Inventory levels of heating oil and diesel.

Throughout the year the growing demand for diesel fuel in many regions of the world that are now exports targets for US refiners.

The state of the gasoline market in the US.

Crude oil balances and geopolitics and the impact it has on refiner’s crude oil costs.

Other weather events like hurricanes.

Scheduled and unscheduled refinery interruptions.

First let’s quickly discuss what the HO crack spread is and is not. It is not an absolute measure of refinery margins in the US as the HO portion is a wholesale price in New York Harbor as traded on the NYMEX division of CME while the WTI crude oil is price is a spot prices based in Cushing, Oklahoma. It does not include any refinery costs or location adjustments. It is a gross representation of the direction of the distillate component of refinery margins against WTI crude oil – one of the many, many crude oils that the US refiners actually process in their refineries. Simply put, when the HO crack spread is trending higher it means refiners are making more money processing crude oil to make distillate fuel and when the spread is trending lower they are making less money.

With this in mind, the following chart shows the NYMEX HO crack spread plotted on a seasonal chart along with the latest five year average and the highs and lows that occurred when the calculations for the five year period performed.

Source: NYMEX ULSD Historical Data

This is what is categorized as an inter-market spread with reduced trading margins compared to trading the flat price for either of these commodities. This weekly chart clearly shows a modest level of volatility as well as the trending nature of this spread. It also shows the seasonality of the spread with the high points generally hit during the so called official winter heating season (October through March) with the lows generally occurring during the summer months or during the gasoline driving season.

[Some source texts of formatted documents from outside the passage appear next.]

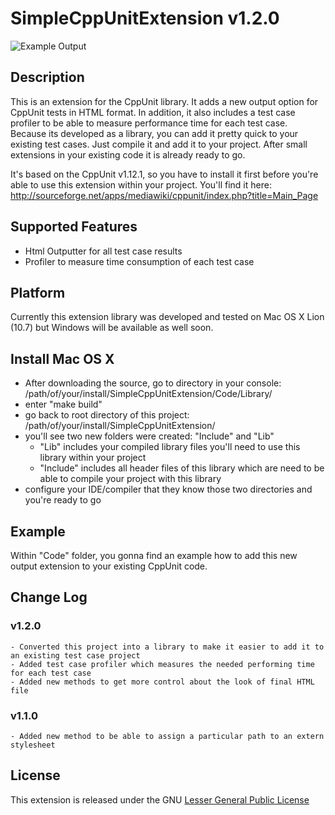 SimpleCppUnitExtension v1.2.0
==============================

![Example Output](http://andysmiles4games.com/GitHub/Images/Output-Example.jpg)

## Description
This is an extension for the CppUnit library. It adds a new output option for CppUnit tests in HTML format.
In addition, it also includes a test case profiler to be able to measure performance time for each test case. Because its developed
as a library, you can add it pretty quick to your existing test cases. Just compile it and add it to your project.
After small extensions in your existing code it is already ready to go.

It's based on the CppUnit v1.12.1, so you have to install it first before you're able to use this extension
within your project. You'll find it here: http://sourceforge.net/apps/mediawiki/cppunit/index.php?title=Main_Page

## Supported Features
- Html Outputter for all test case results
- Profiler to measure time consumption of each test case

## Platform
Currently this extension library was developed and tested on Mac OS X Lion (10.7) but Windows will be available as well soon.

## Install Mac OS X

- After downloading the source, go to directory in your console: /path/of/your/install/SimpleCppUnitExtension/Code/Library/
- enter "make build"
- go back to root directory of this project: /path/of/your/install/SimpleCppUnitExtension/
- you'll see two new folders were created: "Include" and "Lib"
	- "Lib" includes your compiled library files you'll need to use this library within your project
	- "Include" includes all header files of this library which are need to be able to compile your project with this library
- configure your IDE/compiler that they know those two directories and you're ready to go

## Example
Within "Code" folder, you gonna find an example how to add this new output extension to your existing CppUnit code.

## Change Log
### v1.2.0
	- Converted this project into a library to make it easier to add it to an existing test case project
	- Added test case profiler which measures the needed performing time for each test case
	- Added new methods to get more control about the look of final HTML file
	
### v1.1.0
	- Added new method to be able to assign a particular path to an extern stylesheet

## License

This extension is released under the GNU [Lesser General Public License](http://www.gnu.org/licenses/old-licenses/lgpl-2.1.html)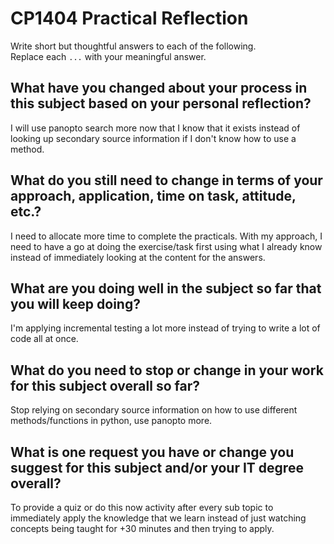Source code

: # CP1404 Practical Reflection

Write short but thoughtful answers to each of the following.  
Replace each `...` with your meaningful answer.

## What have you changed about your process in this subject based on your personal reflection?

I will use panopto search more now that I know that it exists instead of looking up secondary source information
if I don't know how to use a method.

## What do you still need to change in terms of your approach, application, time on task, attitude, etc.?

I need to allocate more time to complete the practicals. With my approach, I need to have a go at doing the 
exercise/task first using what I already know instead of immediately looking at the content for the answers.

## What are you doing well in the subject so far that you will keep doing?

I'm applying incremental testing a lot more instead of trying to write a lot of code all at once.

## What do you need to stop or change in your work for this subject overall so far?

Stop relying on secondary source information on how to use different methods/functions in python, use panopto more.

## What is one request you have or change you suggest for this subject and/or your IT degree overall?

To provide a quiz or do this now activity after every sub topic to immediately apply the knowledge that we learn
instead of just watching concepts being taught for +30 minutes and then trying to apply.

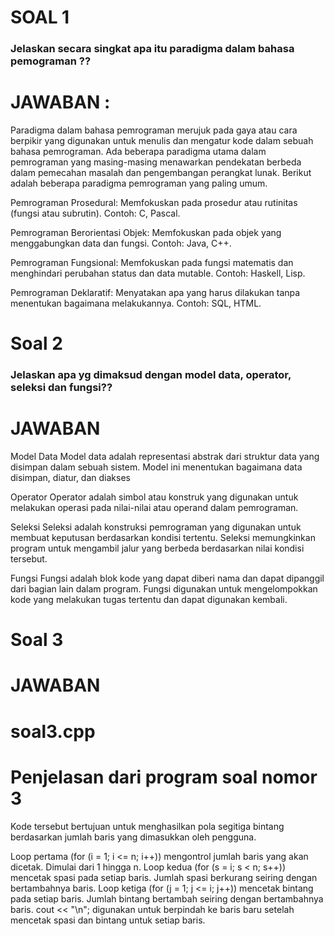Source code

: # SOAL 1
### Jelaskan secara singkat apa itu paradigma dalam bahasa pemograman ??
# JAWABAN :

Paradigma dalam bahasa pemrograman merujuk pada gaya atau cara berpikir yang digunakan untuk menulis dan mengatur kode dalam sebuah bahasa pemrograman. Ada beberapa paradigma utama dalam pemrograman yang masing-masing menawarkan pendekatan berbeda dalam pemecahan masalah dan pengembangan perangkat lunak. Berikut adalah beberapa paradigma pemrograman yang paling umum.

Pemrograman Prosedural: 
Memfokuskan pada prosedur atau rutinitas (fungsi atau subrutin). Contoh: C, Pascal.

Pemrograman Berorientasi Objek: Memfokuskan pada objek yang menggabungkan data dan fungsi. Contoh: Java, C++.

Pemrograman Fungsional: Memfokuskan pada fungsi matematis dan menghindari perubahan status dan data mutable. Contoh: Haskell, Lisp.

Pemrograman Deklaratif: Menyatakan apa yang harus dilakukan tanpa menentukan bagaimana melakukannya. Contoh: SQL, HTML.

# Soal 2
### Jelaskan apa yg dimaksud dengan model data, operator, seleksi dan fungsi??
# JAWABAN
Model Data
Model data adalah representasi abstrak dari struktur data yang disimpan dalam sebuah sistem. Model ini menentukan bagaimana data disimpan, diatur, dan diakses

Operator
Operator adalah simbol atau konstruk yang digunakan untuk melakukan operasi pada nilai-nilai atau operand dalam pemrograman.

Seleksi
Seleksi adalah konstruksi pemrograman yang digunakan untuk membuat keputusan berdasarkan kondisi tertentu. Seleksi memungkinkan program untuk mengambil jalur yang berbeda berdasarkan nilai kondisi tersebut.

Fungsi
Fungsi adalah blok kode yang dapat diberi nama dan dapat dipanggil dari bagian lain dalam program. Fungsi digunakan untuk mengelompokkan kode yang melakukan tugas tertentu dan dapat digunakan kembali.

# Soal 3
# JAWABAN 

# soal3.cpp
# Penjelasan dari program  soal nomor 3
Kode tersebut bertujuan untuk menghasilkan pola segitiga bintang berdasarkan jumlah baris yang dimasukkan oleh pengguna.

Loop pertama (for (i = 1; i <= n; i++)) mengontrol jumlah baris yang akan dicetak. Dimulai dari 1 hingga n.
Loop kedua (for (s = i; s < n; s++)) mencetak spasi pada setiap baris. Jumlah spasi berkurang seiring dengan bertambahnya baris.
Loop ketiga (for (j = 1; j <= i; j++)) mencetak bintang pada setiap baris. Jumlah bintang bertambah seiring dengan bertambahnya baris.
cout << "\n"; digunakan untuk berpindah ke baris baru setelah mencetak spasi dan bintang untuk setiap baris.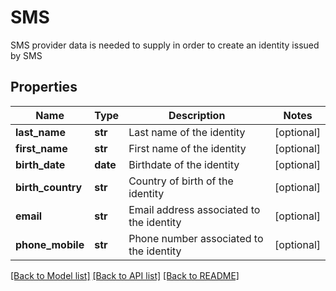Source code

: # SMS

SMS provider data is needed to supply in order to create an identity issued by SMS
## Properties
Name | Type | Description | Notes
------------ | ------------- | ------------- | -------------
**last_name** | **str** | Last name of the identity | [optional] 
**first_name** | **str** | First name of the identity | [optional] 
**birth_date** | **date** | Birthdate of the identity | [optional] 
**birth_country** | **str** | Country of birth of the identity | [optional] 
**email** | **str** | Email address associated to the identity | [optional] 
**phone_mobile** | **str** | Phone number associated to the identity | [optional] 

[[Back to Model list]](../README.md#documentation-for-models) [[Back to API list]](../README.md#documentation-for-api-endpoints) [[Back to README]](../README.md)


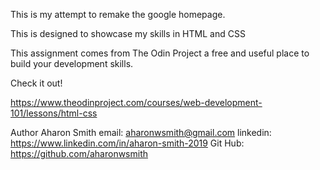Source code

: This is my attempt to remake the google homepage.

This is designed to showcase my skills in HTML and CSS

This assignment comes from The Odin Project a free and useful place to build your development skills.

Check it out!

https://www.theodinproject.com/courses/web-development-101/lessons/html-css

Author Aharon Smith
email: aharonwsmith@gmail.com
linkedin: https://www.linkedin.com/in/aharon-smith-2019
Git Hub: https://github.com/aharonwsmith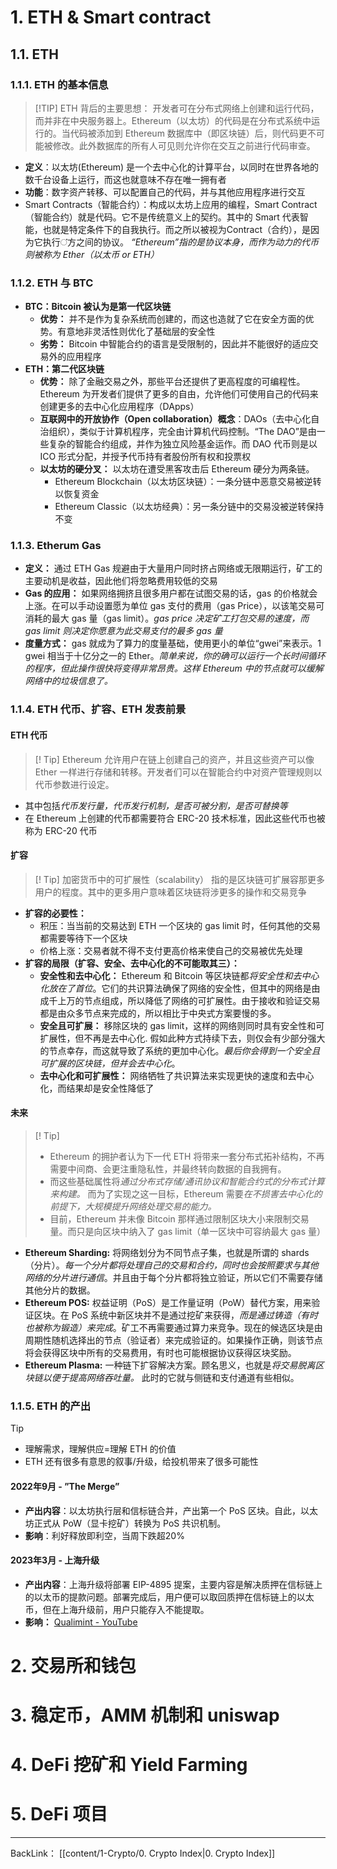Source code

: # 1. ETH & Smart contract
## 1.1. ETH
### 1.1.1. ETH 的基本信息
>[!TIP] ETH 背后的主要思想：
>开发者可在分布式网络上创建和运行代码，而并非在中央服务器上。Ethereum（以太坊）的代码是在分布式系统中运行的。当代码被添加到 Ethereum 数据库中（即区块链）后，则代码更不可能被修改。此外数据库的所有人可见则允许你在交互之前进行代码审查。
- **定义**：以太坊(Ethereum) 是一个去中心化的计算平台，以同时在世界各地的数千台设备上运行，而这也就意味不存在唯一拥有者
- **功能**：数字资产转移、可以配置自己的代码，并与其他应用程序进行交互
- Smart Contracts（智能合约）：构成以太坊上应用的编程，Smart Contract（智能合约）就是代码。它不是传统意义上的契约。其中的 Smart 代表智能，也就是特定条件下的自我执行。而之所以被视为Contract（合约），是因为它执行ਂ方之间的协议。
	*“Ethereum”指的是协议本身，而作为动力的代币则被称为 Ether（以太币 or ETH）*
### 1.1.2. ETH 与 BTC
- **BTC：Bitcoin 被认为是第一代区块链**
	- **优势：** 并不是作为复杂系统而创建的，而这也造就了它在安全方面的优势。有意地非灵活性则优化了基础层的安全性
	- **劣势：** Bitcoin 中智能合约的语言是受限制的，因此并不能很好的适应交易外的应用程序
- **ETH：第二代区块链**
	- **优势：** 除了金融交易之外，那些平台还提供了更高程度的可编程性。Ethereum 为开发者们提供了更多的自由，允许他们可使用自己的代码来创建更多的去中心化应用程序（DApps）
	- **互联网中的开放协作（Open collaboration）概念**：DAOs（去中心化自治组织），类似于计算机程序，完全由计算机代码控制。“The DAO”是由一些复杂的智能合约组成，并作为独立风险基金运作。而 DAO 代币则是以 ICO 形式分配，并授予代币持有者股份所有权和投票权
	- **以太坊的硬分叉：** 以太坊在遭受黑客攻击后 Ethereum 硬分为两条链。
		- Ethereum Blockchain（以太坊区块链）：一条分链中恶意交易被逆转以恢复资金
		- Ethereum Classic（以太坊经典）：另一条分链中的交易没被逆转保持不变
### 1.1.3.  Etherum Gas
- **定义：** 通过 ETH Gas 规避由于大量用户同时挤占网络或无限期运行，矿工的主要动机是收益，因此他们将忽略费用较低的交易
- **Gas 的应用：** 如果网络拥挤且很多用户都在试图交易的话，gas 的价格就会上涨。在可以手动设置愿为单位 gas 支付的费用（gas Price），以该笔交易可消耗的最大 gas 量（gas limit）。*gas price 决定矿工打包交易的速度，而 gas limit 则决定你愿意为此交易支付的最多 gas 量*
- **度量方式：** gas 就成为了算力的度量基础，使用更小的单位“gwei”来表示。1 gwei 相当于十亿分之一的 Ether。*简单来说，你的确可以运行一个长时间循环的程序，但此操作很快将变得非常昂贵。这样 Ethereum 中的节点就可以缓解网络中的垃圾信息了。*
### 1.1.4. ETH 代币、扩容、ETH 发表前景
#### ETH 代币
>[! Tip] Ethereum 允许用户在链上创建自己的资产，并且这些资产可以像 Ether 一样进行存储和转移。开发者们可以在智能合约中对资产管理规则以代币参数进行设定。
- 其中包括*代币发行量，代币发行机制，是否可被分割，是否可替换等*
- 在 Ethereum 上创建的代币都需要符合 ERC-20 技术标准，因此这些代币也被称为 ERC-20 代币
#### 扩容
>[! Tip] 加密货币中的可扩展性（scalability）
>	指的是区块链可扩展容那更多用户的程度。其中的更多用户意味着区块链将涉更多的操作和交易竞争
- **扩容的必要性：**
	- 积压：当当前的交易达到 ETH 一个区块的 gas limit 时，任何其他的交易都需要等待下一个区块
	- 价格上涨：交易者就不得不支付更高价格来使自己的交易被优先处理
- **扩容的局限（扩容、安全、去中心化的不可能取其三）：**
	- **安全性和去中心化：** Ethereum 和 Bitcoin 等区块链都*将安全性和去中心化放在了首位*。它们的共识算法确保了网络的安全性，但其中的网络是由成千上万的节点组成，所以降低了网络的可扩展性。由于接收和验证交易都是由众多节点来完成的，所以相比于中央式方案要慢的多。
	- **安全且可扩展：** 移除区块的 gas limit，这样的网络则同时具有安全性和可扩展性，但不再是去中心化. 假如此种方式持续下去，则仅会有少部分强大的节点幸存，而这就导致了系统的更加中心化。*最后你会得到一个安全且可扩展的区块链，但并会去中心化*。
	- **去中心化和可扩展性：** 网络牺牲了共识算法来实现更快的速度和去中心化，而结果却是安全性降低了
#### 未来
>[! Tip]  
>- Ethereum 的拥护者认为下一代 ETH 将带来一套分布式拓补结构，不再需要中间商、会更注重隐私性，并最终转向数据的自我拥有。
>- 而这些基础属性将*通过分布式存储/通讯协议和智能合约式的分布式计算来构建。* 而为了实现之这一目标，Ethereum 需要*在不损害去中心化的前提下，大规模提升网络处理交易的能力。*
>- 目前，Ethereum 并未像 Bitcoin 那样通过限制区块大小来限制交易量。而只是向区块中纳入了 gas limit（单一区块中可容纳最大 gas 量）
- **Ethereum Sharding:**  将网络划分为不同节点子集，也就是所谓的 shards（分片）。*每一个分片都将处理自己的交易和合约，同时也会按照要求与其他网络的分片进行通信*。并且由于每个分片都将独立验证，所以它们不需要存储其他分片的数据。 
- **Ethereum POS:**  权益证明（PoS）是工作量证明（PoW）替代方案，用来验证区块。在 PoS 系统中新区块并不是通过挖矿来获得，*而是通过铸造（有时也被称为锻造）来完成*。矿工不再需要通过算力来竞争。现在的候选区块是由周期性随机选择出的节点（验证者）来完成验证的。如果操作正确，则该节点将会获得区块中所有的交易费用，有时也可能根据协议获得区块奖励。 
- **Ethereum Plasma:**  一种链下扩容解决方案。顾名思义，也就是*将交易脱离区块链以便于提高网络吞吐量。* 此时的它就与侧链和支付通道有些相似。
### 1.1.5. ETH 的产出
>[!TIP]
>- 理解需求，理解供应=理解 ETH 的价值
>- ETH 还有很多有意思的叙事/升级，给投机带来了很多可能性
#### 2022年9月 - ”The Merge”
- **产出内容**：以太坊执行层和信标链合并，产出第一个 PoS 区块。自此，以太坊正式从 PoW（显卡挖矿）转换为 PoS 共识机制。
- **影响**：利好释放即利空，当周下跌超20%
#### 2023年3月 - 上海升级
- **产出内容**：上海升级将部署 EIP-4895 提案，主要内容是解决质押在信标链上的以太币的提款问题。部署完成后，用户便可以取回质押在信标链上的以太币，但在上海升级前，用户只能存入不能提取。
- **影响：** [Qualimint - YouTube](https://www.youtube.com/@Qualimint)
# 2. 交易所和钱包
# 3. 稳定币，AMM 机制和 uniswap

# 4. DeFi 挖矿和 Yield Farming
# 5. DeFi 项目 


---
BackLink： [[content/1-Crypto/0. Crypto Index|0. Crypto Index]]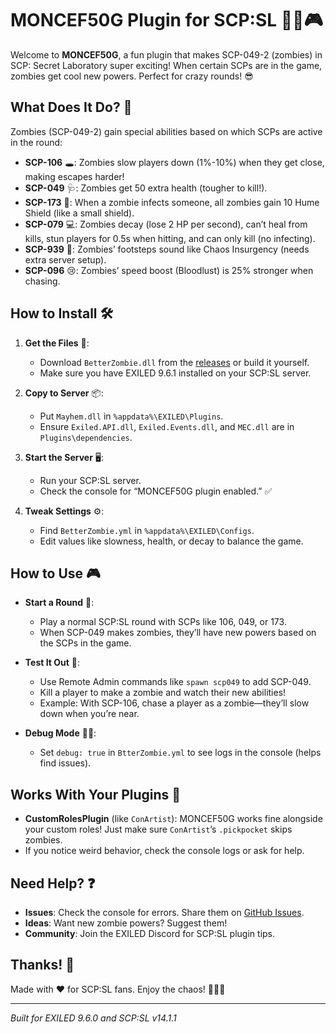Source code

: # MONCEF50G Plugin for SCP:SL 🧟‍♂️🎮

Welcome to **MONCEF50G**, a fun plugin that makes SCP-049-2 (zombies) in SCP: Secret Laboratory super exciting! When certain SCPs are in the game, zombies get cool new powers. Perfect for crazy rounds! 😎

## What Does It Do? 🚀

Zombies (SCP-049-2) gain special abilities based on which SCPs are active in the round:

- **SCP-106** 🕳️: Zombies slow players down (1%-10%) when they get close, making escapes harder!
- **SCP-049** 🩺: Zombies get 50 extra health (tougher to kill!).
- **SCP-173** 🗿: When a zombie infects someone, all zombies gain 10 Hume Shield (like a small shield).
- **SCP-079** 💻: Zombies decay (lose 2 HP per second), can’t heal from kills, stun players for 0.5s when hitting, and can only kill (no infecting).
- **SCP-939** 🐶: Zombies’ footsteps sound like Chaos Insurgency (needs extra server setup).
- **SCP-096** 😢: Zombies’ speed boost (Bloodlust) is 25% stronger when chasing.

## How to Install 🛠️

1. **Get the Files** 📂:
    - Download `BetterZombie.dll` from the [releases](https://github.com/dzarenafixers/BetterZombie/releases) or build it yourself.
    - Make sure you have EXILED 9.6.1 installed on your SCP:SL server.

2. **Copy to Server** 📦:
    - Put `Mayhem.dll` in `%appdata%\EXILED\Plugins`.
    - Ensure `Exiled.API.dll`, `Exiled.Events.dll`, and `MEC.dll` are in `Plugins\dependencies`.

3. **Start the Server** 🖥️:
    - Run your SCP:SL server.
    - Check the console for “MONCEF50G plugin enabled.” ✅

4. **Tweak Settings** ⚙️:
    - Find `BetterZombie.yml` in `%appdata%\EXILED\Configs`.
    - Edit values like slowness, health, or decay to balance the game.

## How to Use 🎮

- **Start a Round** 🌌:
    - Play a normal SCP:SL round with SCPs like 106, 049, or 173.
    - When SCP-049 makes zombies, they’ll have new powers based on the SCPs in the game.

- **Test It Out** 🧪:
    - Use Remote Admin commands like `spawn scp049` to add SCP-049.
    - Kill a player to make a zombie and watch their new abilities!
    - Example: With SCP-106, chase a player as a zombie—they’ll slow down when you’re near.

- **Debug Mode** 🕵️‍♂️:
    - Set `debug: true` in `BtterZombie.yml` to see logs in the console (helps find issues).

## Works With Your Plugins 🤝

- **CustomRolesPlugin** (like `ConArtist`): MONCEF50G works fine alongside your custom roles! Just make sure `ConArtist`’s `.pickpocket` skips zombies.
- If you notice weird behavior, check the console logs or ask for help.

## Need Help? ❓

- **Issues**: Check the console for errors. Share them on [GitHub Issues](https://github.com/dzarenafixer/BetterZombie/issues).
- **Ideas**: Want new zombie powers? Suggest them!
- **Community**: Join the EXILED Discord for SCP:SL plugin tips.

## Thanks! 🙌

Made with ❤️ for SCP:SL fans. Enjoy the chaos! 🧟‍♂️💥

---
*Built for EXILED 9.6.0 and SCP:SL v14.1.1*
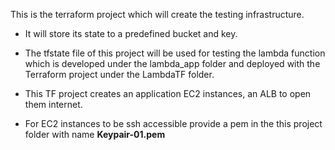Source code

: This is the terraform project which will create the testing infrastructure.




- It will store its state to a predefined bucket and key. 
- The tfstate file of this project will be used for testing the lambda function which is developed under the lambda_app folder and deployed with the Terraform project under the LambdaTF folder.



- This TF project creates an application EC2 instances, an ALB to open them internet.

- For EC2 instances to be ssh accessible provide a pem in the this project folder with name **Keypair-01.pem**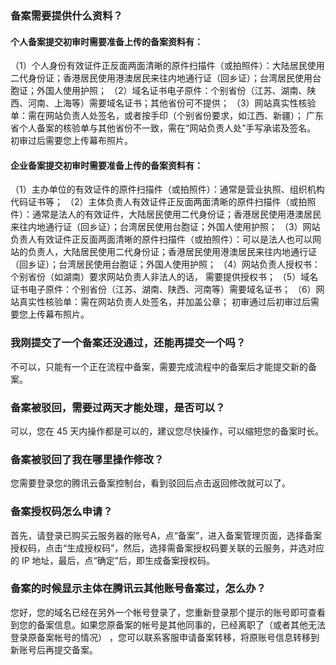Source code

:### 备案需要提供什么资料？
#### 个人备案提交初审时需要准备上传的备案资料有： 
（1）个人身份有效证件正反面两面清晰的原件扫描件（或拍照件）：大陆居民使用二代身份证；香港居民使用港澳居民来往内地通行证（回乡证）；台湾居民使用台胞证；外国人使用护照； 
（2）域名证书电子原件：个别省份（江苏、湖南、陕西、河南、上海等）需要域名证书；其他省份可不提供； 
（3）网站真实性核验单：需在网站负责人处签名，或者按手印（个别省份要求，如江西、新疆）； 
广东省个人备案的核验单与其他省份不一致，需在“网站负责人处”手写承诺及签名。 
初审过后需要您上传幕布照片。

#### 企业备案提交初审时需要准备上传的备案资料有： 
（1）主办单位的有效证件的原件扫描件（或拍照件）：通常是营业执照、组织机构代码证书等； 
（2）主体负责人有效证件正反面两面清晰的原件扫描件（或拍照件）：通常是法人的有效证件，大陆居民使用二代身份证；香港居民使用港澳居民来往内地通行证（回乡证）；台湾居民使用台胞证；外国人使用护照； 
（3）网站负责人有效证件正反面两面清晰的原件扫描件（或拍照件）：可以是法人也可以网站的负责人，大陆居民使用二代身份证；香港居民使用港澳居民来往内地通行证（回乡证）；台湾居民使用台胞证；外国人使用护照； 
（4）网站负责人授权书：个别省份（如湖南）要求网站负责人非法人的话， 需要提供授权书； 
（5）域名证书电子原件：个别省份（江苏、湖南、陕西、河南等）需要域名证书； 
（6）网站真实性核验单：需在网站负责人处签名，并加盖公章；
初审通过后初审过后需要您上传幕布照片。

### 我刚提交了一个备案还没通过，还能再提交一个吗？
不可以，只能有一个正在流程中备案，需要完成流程中的备案后才能提交新的备案。

### 备案被驳回，需要过两天才能处理，是否可以？
可以，您在 45 天内操作都是可以的，建议您尽快操作，可以缩短您的备案时长。

### 备案被驳回了我在哪里操作修改？
您需要登录您的腾讯云备案控制台，看到驳回后点击返回修改就可以了。

### 备案授权码怎么申请？
首先，请登录已购买云服务器的账号A，点“备案”，进入备案管理页面，选择备案授权码，点击“生成授权码”，然后，选择需备案授权码要关联的云服务，并选对应的 IP 地址，最后，点“确定”后，即生成备案授权码。

### 备案的时候显示主体在腾讯云其他账号备案过，怎么办？
您好，您的域名已经在另外一个帐号登录了，您重新登录那个提示的账号即可查看到您的备案信息。如果您原备案的帐号是其他同事的，已经离职了（或者其他无法登录原备案帐号的情况） ，您可以联系客服申请备案转移，将原账号信息转移到新账号后再提交备案。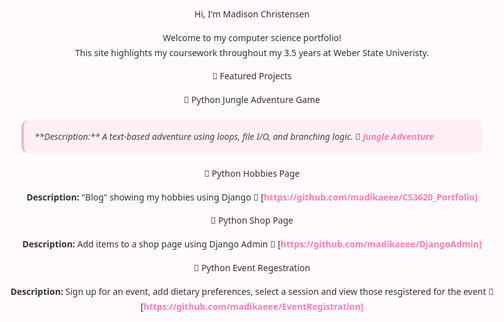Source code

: Hi, I'm Madison Christensen

Welcome to my computer science portfolio!  
This site highlights my coursework throughout my 3.5 years at Weber State Univeristy. 


🚀 Featured Projects

🐍 Python Jungle Adventure Game  


<blockquote>
**Description:** A text-based adventure using loops, file I/O, and branching logic.  
🔗 <a href="[https://github.com/madikaeee/jungle-adventure-game](https://github.com/madikaeee/CS3620_Project1)">Jungle Adventure</a>
</blockquote>


🐍 Python Hobbies Page

**Description:** "Blog" showing my hobbies using Django
🔗 [https://github.com/madikaeee/CS3620_Portfolio]

🐍 Python Shop Page

**Description:** Add items to a shop page using Django Admin
🔗 [https://github.com/madikaeee/DjangoAdmin]

🐍 Python Event Regestration

**Description:** Sign up for an event, add dietary preferences, select a session and view those resgistered for the event
🔗 [https://github.com/madikaeee/EventRegistration]




<style>
body {
  font-family: "Poppins", "Segoe UI", sans-serif;
  background-color: #fffafc;
  color: #333;
  text-align: center;
  margin: 0 auto;
  max-width: 900px;
  padding: 2rem;
  line-height: 1.7;
}

h1, h2, h3 {
  font-family: "Poppins", sans-serif;
  color: #d16ba5;
  font-weight: 700;
  letter-spacing: 0.5px;
}

h1 {
  font-size: 2.2em;
  margin-bottom: 0.3em;
}

h2 {
  font-size: 1.6em;
  margin-top: 2em;
  color: #b65fcf;
}


a {
  color: #ff7eb3;
  text-decoration: none;
  font-weight: 600;
}

a:hover {
  color: #ffb3c1;
  text-decoration: underline;
}

/* 🌷 Buttons */
.btn {
  display: inline-block;
  background-color: #ffb3c1;
  color: white !important;
  padding: 10px 18px;
  border-radius: 8px;
  margin: 12px 0;
  text-decoration: none;
  font-weight: 600;
  box-shadow: 0 2px 5px rgba(255, 182, 193, 0.3);
  transition: all 0.2s ease-in-out;
}

.btn:hover {
  background-color: #ff8fab;
  transform: translateY(-2px);
}

/* 🌼 Section Dividers */
hr {
  border: none;
  height: 1px;
  background: linear-gradient(to right, #f9d1e4, #fcd5ce, #f9d1e4);
  margin: 2.5em 0;
  border-radius: 50%;
}

/* 🩵 Blockquotes */
blockquote {
  background: #fff0f6;
  border-left: 4px solid #ffb3c1;
  margin: 1.5em auto;
  padding: 1em 1.2em;
  border-radius: 10px;
  color: #444;
  max-width: 700px;
  text-align: left;
  font-style: italic;
}


</style>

Certainly during the heating season the direction of the spread is going to be primarily driven by the winter weather and thus heating demand for heating fuels in both the US and Europe. During the heating season oil will flow between these two regions depending on the weather and demand for heating oil in each of the respective areas.

In the US the majority of the heating oil consumed for space heating is in the Northeast with minimal quantities consumed in other regions of the US. Thus when evaluating the spread during the winter months, the weather along the northeast coast is important. Also keep in mind New York, which represents almost 1/3 of the Northeast heating oil market, now requires ultra-low sulfur fuel (15 PPM) as reported by the U.S. Energy Information.

The following chart compares the spot NYMEXHO Crack spread with the weekly HO inventories along the East Coast of the US – the primary HO market in the US.

Source: Chart provided by DTN

As shown on the chart, there is a relatively strong inverse correlation between HO inventory levels along the east coast with the performance of the HO crack spread. As HO inventories rise the crack narrows and when stocks decline the crack has a tendency to widen. As expected the strongest correlations tend to be during the so called official winter heating season.

In addition the temperatures forecasts for Europe are also very important. These forecasts do impact the short term direction of the spread and add to the volatility of the crack spread in the short to medium term.

Another area that has an impact on the HO crack spread is the supply and demand status of the gasoline market. Refiners have a lot of flexibility to maximize the production of gasoline at the expense of distillate fuel and vice versa. When gasoline demand is strong and/or supply is tight refiners will run in a maximum gasoline mode which will reduce the amount of distillate fuel produced. This could result in distillate fuel inventories declining and thus having a positive or upside impact on the HO crack spread.

In addition during periods of tightness in the crude oil markets caused by rising demand and/or supply issues due to natural events like hurricanes or geopolitical events like seen for many years in the Middle East and in North Africa the price of crude oil (the other half of the spread) could surge higher and have a negative impact on the HO crack spread even during periods when the relationships discussed above comparing inventories and the spread support a widening of the spread.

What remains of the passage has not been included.